News

AS sepakati penjualan senjata senilai Rp183,9 triliun lebih ke Taiwan

Tokyo (KABARIN) - Amerika Serikat sepakati potensi penjualan senjata dan peralatan militer senilai lebih dari 11 miliar dolar AS atau sekitar Rp183,9 triliun kepada Taiwan. Keputusan yang diumumkan Rabu (17/12) ini muncul di tengah meningkatnya tekanan militer China terhadap pulau tersebut.

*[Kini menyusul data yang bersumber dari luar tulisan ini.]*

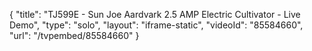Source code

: {
    "title": "TJ599E - Sun Joe Aardvark 2.5 AMP Electric Cultivator - Live Demo",
    "type": "solo",
    "layout": "iframe-static",
    "videoId": "85584660",
    "url": "\/tvpembed\/85584660"
}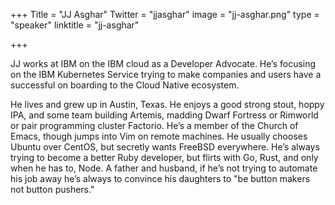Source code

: +++
Title = "JJ Asghar"
Twitter = "jjasghar"
image = "jj-asghar.png"
type = "speaker"
linktitle = "jj-asghar"

+++

JJ works at IBM on the IBM cloud as a Developer Advocate. He’s focusing
on the IBM Kubernetes Service trying to make companies and users have a
successful on boarding to the Cloud Native ecosystem.

He lives and grew up in Austin, Texas. He enjoys a good strong stout,
hoppy IPA, and some team building Artemis, madding Dwarf Fortress or
Rimworld or pair programming cluster Factorio. He’s a member of the
Church of Emacs, though jumps into Vim on remote machines. He usually
chooses Ubuntu over CentOS, but secretly wants FreeBSD everywhere. He’s
always trying to become a better Ruby developer, but flirts with Go,
Rust, and only when he has to, Node. A father and husband, if he’s not
trying to automate his job away he’s always to convince his daughters to
"be button makers not button pushers."
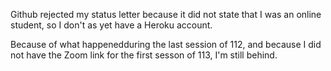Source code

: Github rejected my status letter because it did not state that I was an online student,
so I don't as yet have a Heroku account.

Because of what happenedduring the last session of 112, and because I did not have the
Zoom link for the first sesson of 113, I'm still behind.
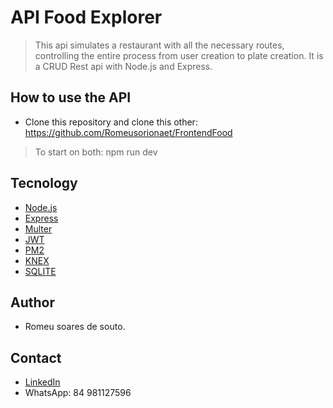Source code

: <h1>API Food Explorer</h1>

> This api simulates a restaurant with all the necessary routes, controlling the entire process from user creation to plate creation. It is a CRUD Rest api with Node.js and Express.

<h2>How to use the API</h2>

* Clone this repository and clone this other: https://github.com/Romeusorionaet/FrontendFood

> To start on both: npm run dev

<h2>Tecnology</h2>

* [Node.js](https://nodejs.org/en)
* [Express](https://expressjs.com/pt-br/)
* [Multer](https://www.npmjs.com/package/multer)
* [JWT](https://jwt.io/)
* [PM2](https://pm2.io/)
* [KNEX](https://www.npmjs.com/package/knex)
* [SQLITE](https://www.sqlite.org/docs.html)

<h2>Author</h2>

* Romeu soares de souto.

<h2>Contact</h2>

* [LinkedIn](https://www.linkedin.com/in/romeu-soares-87749a231/)
* WhatsApp: 84 981127596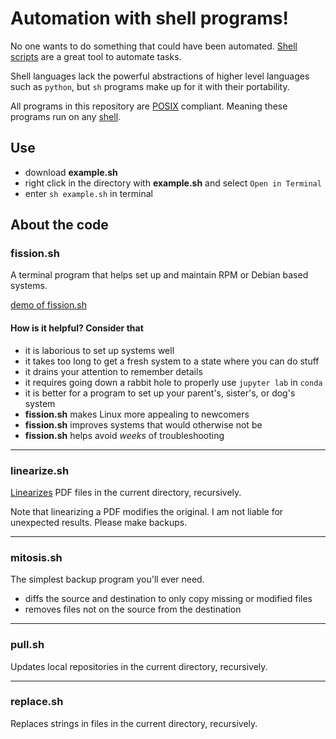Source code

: # Automation with shell programs!

No one wants to do something that could have been automated.
[Shell scripts](https://en.wikipedia.org/wiki/Shell_script) are a great tool to
automate tasks.

Shell languages lack the powerful abstractions of higher level languages such as
`python`, but `sh` programs make up for it with their portability.

All programs in this repository are
[POSIX](https://pubs.opengroup.org/onlinepubs/9699919799/) compliant. Meaning
these programs run on any [shell](https://en.wikipedia.org/wiki/Unix_shell).

## Use

- download __example.sh__
- right click in the directory with __example.sh__ and select `Open in Terminal`
- enter `sh example.sh` in terminal

## About the code

### fission.sh

A terminal program that helps set up and maintain RPM or Debian based systems.

[demo of fission.sh](https://github.com/unalmis/automate/blob/main/demo/fission.webm)

#### How is it helpful? Consider that

- it is laborious to set up systems well
- it takes too long to get a fresh system to a state where you can do stuff
- it drains your attention to remember details
- it requires going down a rabbit hole to properly use `jupyter lab` in `conda`
- it is better for a program to set up your parent's, sister's, or dog's system
- __fission.sh__ makes Linux more appealing to newcomers
- __fission.sh__ improves systems that would otherwise not be
- __fission.sh__ helps avoid _weeks_ of troubleshooting

---

### linearize.sh

[Linearizes](https://qpdf.readthedocs.io/en/stable/cli.html#option-linearize)
PDF files in the current directory, recursively.

Note that linearizing a PDF modifies the original.
I am not liable for unexpected results. Please make backups.

---

### mitosis.sh

The simplest backup program you'll ever need.

- diffs the source and destination to only copy missing or modified files
- removes files not on the source from the destination

---

### pull.sh

Updates local repositories in the current directory, recursively.

---

### replace.sh

Replaces strings in files in the current directory, recursively.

Berdasarkan keterangan Defense Security Cooperation Agency (DSCA), paket penjualan itu mencakup delapan sistem persenjataan utama. Di antaranya Sistem Roket Artileri Mobilitas Tinggi (High Mobility Artillery Rocket Systems/HIMARS) serta rudal antitank Javelin yang dikenal punya daya hancur tinggi.

DSCA juga menyampaikan bahwa pihaknya telah memberi tahu Kongres AS terkait rencana penjualan tersebut, setelah Departemen Luar Negeri AS mengeluarkan keputusan resmi.

“Penjualan yang diusulkan ini akan meningkatkan kemampuan penerima untuk menghadapi ancaman saat ini dan di masa depan dengan memperkuat pertahanan diri pasukannya,” kata DSCA.

Meski begitu, badan tersebut menegaskan langkah ini tidak akan mengubah keseimbangan militer dasar di kawasan Asia Timur.

Hampir bisa dipastikan, rencana ini bakal memicu reaksi keras dari China. Beijing selama ini menganggap Taiwan sebagai bagian dari wilayahnya dan tidak menutup kemungkinan penggunaan kekuatan untuk membawa pulau itu kembali di bawah kendalinya.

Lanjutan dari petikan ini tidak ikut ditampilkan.